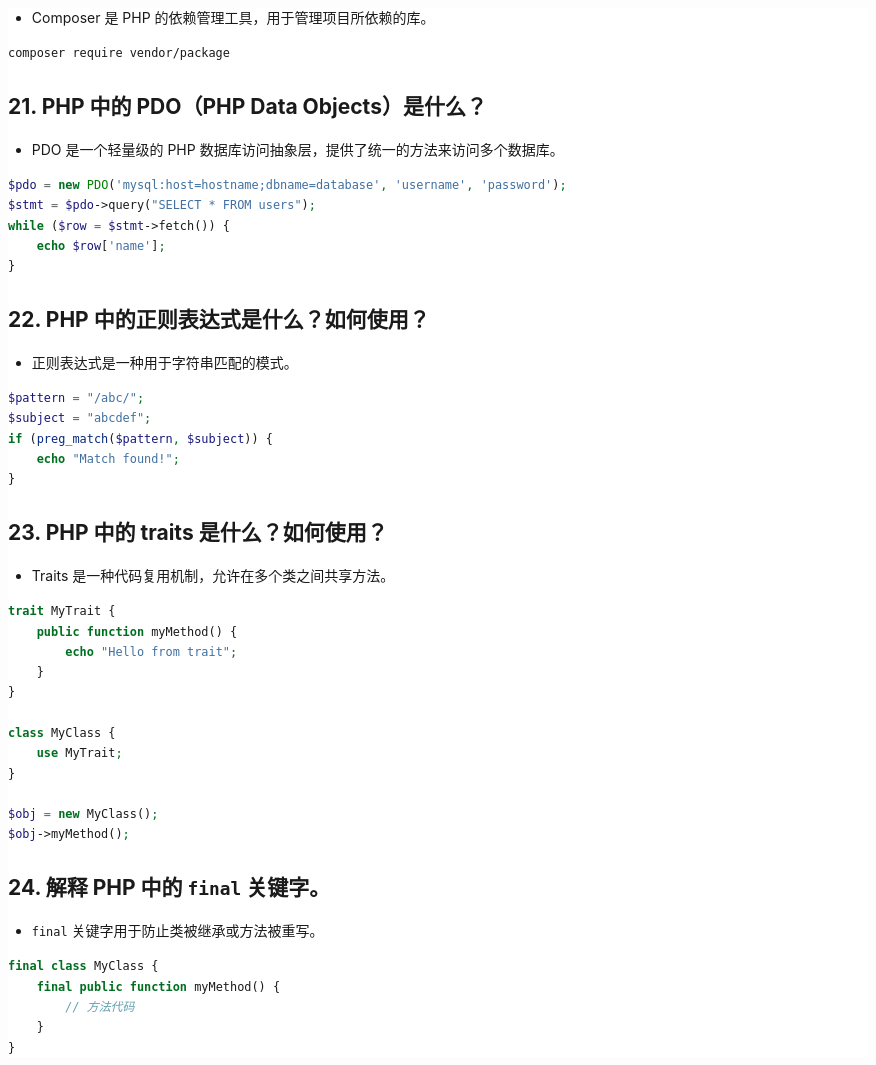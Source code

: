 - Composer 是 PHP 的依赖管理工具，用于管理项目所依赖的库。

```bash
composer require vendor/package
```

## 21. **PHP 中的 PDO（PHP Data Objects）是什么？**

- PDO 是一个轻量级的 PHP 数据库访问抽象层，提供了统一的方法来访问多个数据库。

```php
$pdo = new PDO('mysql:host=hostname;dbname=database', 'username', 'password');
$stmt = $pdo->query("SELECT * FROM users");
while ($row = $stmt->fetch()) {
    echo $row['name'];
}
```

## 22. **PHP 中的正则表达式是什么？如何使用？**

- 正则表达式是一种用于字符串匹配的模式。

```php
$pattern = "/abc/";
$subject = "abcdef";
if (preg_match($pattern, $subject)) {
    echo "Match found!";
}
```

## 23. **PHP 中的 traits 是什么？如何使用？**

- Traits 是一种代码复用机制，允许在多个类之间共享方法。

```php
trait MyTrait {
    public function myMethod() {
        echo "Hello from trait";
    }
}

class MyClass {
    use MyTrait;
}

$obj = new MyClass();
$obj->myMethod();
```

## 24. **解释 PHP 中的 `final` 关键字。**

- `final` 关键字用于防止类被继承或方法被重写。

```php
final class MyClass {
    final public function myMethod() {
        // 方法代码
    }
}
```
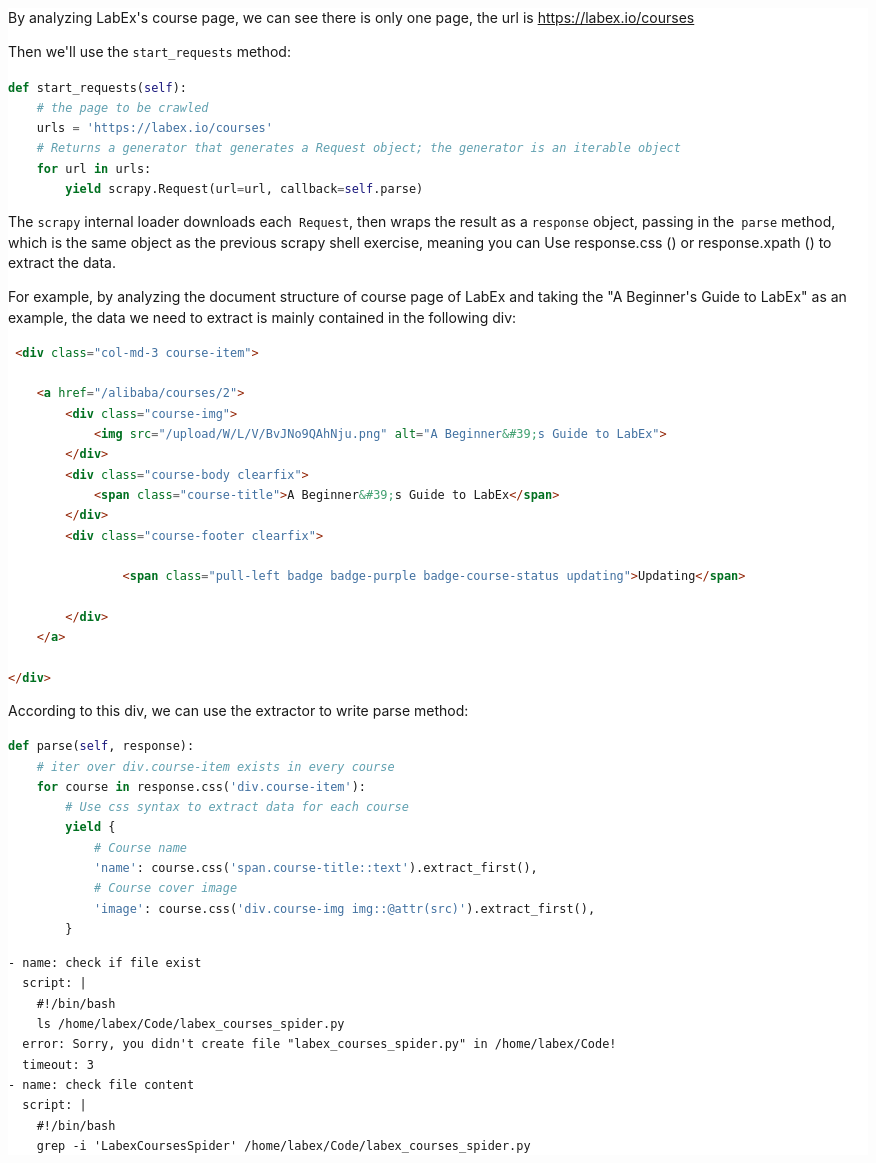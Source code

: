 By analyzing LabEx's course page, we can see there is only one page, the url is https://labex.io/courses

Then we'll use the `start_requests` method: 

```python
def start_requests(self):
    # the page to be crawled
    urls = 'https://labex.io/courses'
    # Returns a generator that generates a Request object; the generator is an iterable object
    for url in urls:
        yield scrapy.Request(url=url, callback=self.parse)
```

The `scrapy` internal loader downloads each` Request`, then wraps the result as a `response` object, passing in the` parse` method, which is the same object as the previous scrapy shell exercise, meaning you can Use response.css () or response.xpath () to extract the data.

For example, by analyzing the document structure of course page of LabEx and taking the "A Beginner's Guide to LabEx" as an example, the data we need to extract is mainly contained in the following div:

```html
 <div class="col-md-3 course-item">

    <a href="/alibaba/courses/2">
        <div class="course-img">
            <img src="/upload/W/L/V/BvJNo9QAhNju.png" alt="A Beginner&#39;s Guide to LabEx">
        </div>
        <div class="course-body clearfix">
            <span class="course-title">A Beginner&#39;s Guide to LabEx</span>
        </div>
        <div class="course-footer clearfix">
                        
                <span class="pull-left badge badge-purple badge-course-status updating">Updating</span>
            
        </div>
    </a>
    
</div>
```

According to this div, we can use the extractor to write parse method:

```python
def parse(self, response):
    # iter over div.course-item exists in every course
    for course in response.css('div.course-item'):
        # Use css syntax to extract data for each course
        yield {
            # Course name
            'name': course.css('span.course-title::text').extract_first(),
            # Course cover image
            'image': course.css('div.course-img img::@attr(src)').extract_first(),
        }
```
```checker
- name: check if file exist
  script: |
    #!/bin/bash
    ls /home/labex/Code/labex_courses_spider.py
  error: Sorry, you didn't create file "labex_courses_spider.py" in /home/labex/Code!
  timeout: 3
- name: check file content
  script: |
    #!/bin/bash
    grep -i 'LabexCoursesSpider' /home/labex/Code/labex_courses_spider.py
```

------------------------------------------------------------------------

Task objective: Could you output the listing word for word, omitting every picture?

Answer to the exercise:
Source code

: - Composer 是 PHP 的依赖管理工具，用于管理项目所依赖的库。

```bash
composer require vendor/package
```

## 21. **PHP 中的 PDO（PHP Data Objects）是什么？**

- PDO 是一个轻量级的 PHP 数据库访问抽象层，提供了统一的方法来访问多个数据库。

```php
$pdo = new PDO('mysql:host=hostname;dbname=database', 'username', 'password');
$stmt = $pdo->query("SELECT * FROM users");
while ($row = $stmt->fetch()) {
    echo $row['name'];
}
```

## 22. **PHP 中的正则表达式是什么？如何使用？**

- 正则表达式是一种用于字符串匹配的模式。

```php
$pattern = "/abc/";
$subject = "abcdef";
if (preg_match($pattern, $subject)) {
    echo "Match found!";
}
```

## 23. **PHP 中的 traits 是什么？如何使用？**

- Traits 是一种代码复用机制，允许在多个类之间共享方法。

```php
trait MyTrait {
    public function myMethod() {
        echo "Hello from trait";
    }
}

class MyClass {
    use MyTrait;
}

$obj = new MyClass();
$obj->myMethod();
```

## 24. **解释 PHP 中的 `final` 关键字。**

- `final` 关键字用于防止类被继承或方法被重写。

```php
final class MyClass {
    final public function myMethod() {
        // 方法代码
    }
}
```
Source code

: By analyzing LabEx's course page, we can see there is only one page, the url is https://labex.io/courses

Then we'll use the `start_requests` method: 

```python
def start_requests(self):
    # the page to be crawled
    urls = 'https://labex.io/courses'
    # Returns a generator that generates a Request object; the generator is an iterable object
    for url in urls:
        yield scrapy.Request(url=url, callback=self.parse)
```

The `scrapy` internal loader downloads each` Request`, then wraps the result as a `response` object, passing in the` parse` method, which is the same object as the previous scrapy shell exercise, meaning you can Use response.css () or response.xpath () to extract the data.

For example, by analyzing the document structure of course page of LabEx and taking the "A Beginner's Guide to LabEx" as an example, the data we need to extract is mainly contained in the following div:

```html
 <div class="col-md-3 course-item">

    <a href="/alibaba/courses/2">
        <div class="course-img">
            <img src="/upload/W/L/V/BvJNo9QAhNju.png" alt="A Beginner&#39;s Guide to LabEx">
        </div>
        <div class="course-body clearfix">
            <span class="course-title">A Beginner&#39;s Guide to LabEx</span>
        </div>
        <div class="course-footer clearfix">
                        
                <span class="pull-left badge badge-purple badge-course-status updating">Updating</span>
            
        </div>
    </a>
    
</div>
```

According to this div, we can use the extractor to write parse method:

```python
def parse(self, response):
    # iter over div.course-item exists in every course
    for course in response.css('div.course-item'):
        # Use css syntax to extract data for each course
        yield {
            # Course name
            'name': course.css('span.course-title::text').extract_first(),
            # Course cover image
            'image': course.css('div.course-img img::@attr(src)').extract_first(),
        }
```
```checker
- name: check if file exist
  script: |
    #!/bin/bash
    ls /home/labex/Code/labex_courses_spider.py
  error: Sorry, you didn't create file "labex_courses_spider.py" in /home/labex/Code!
  timeout: 3
- name: check file content
  script: |
    #!/bin/bash
    grep -i 'LabexCoursesSpider' /home/labex/Code/labex_courses_spider.py
```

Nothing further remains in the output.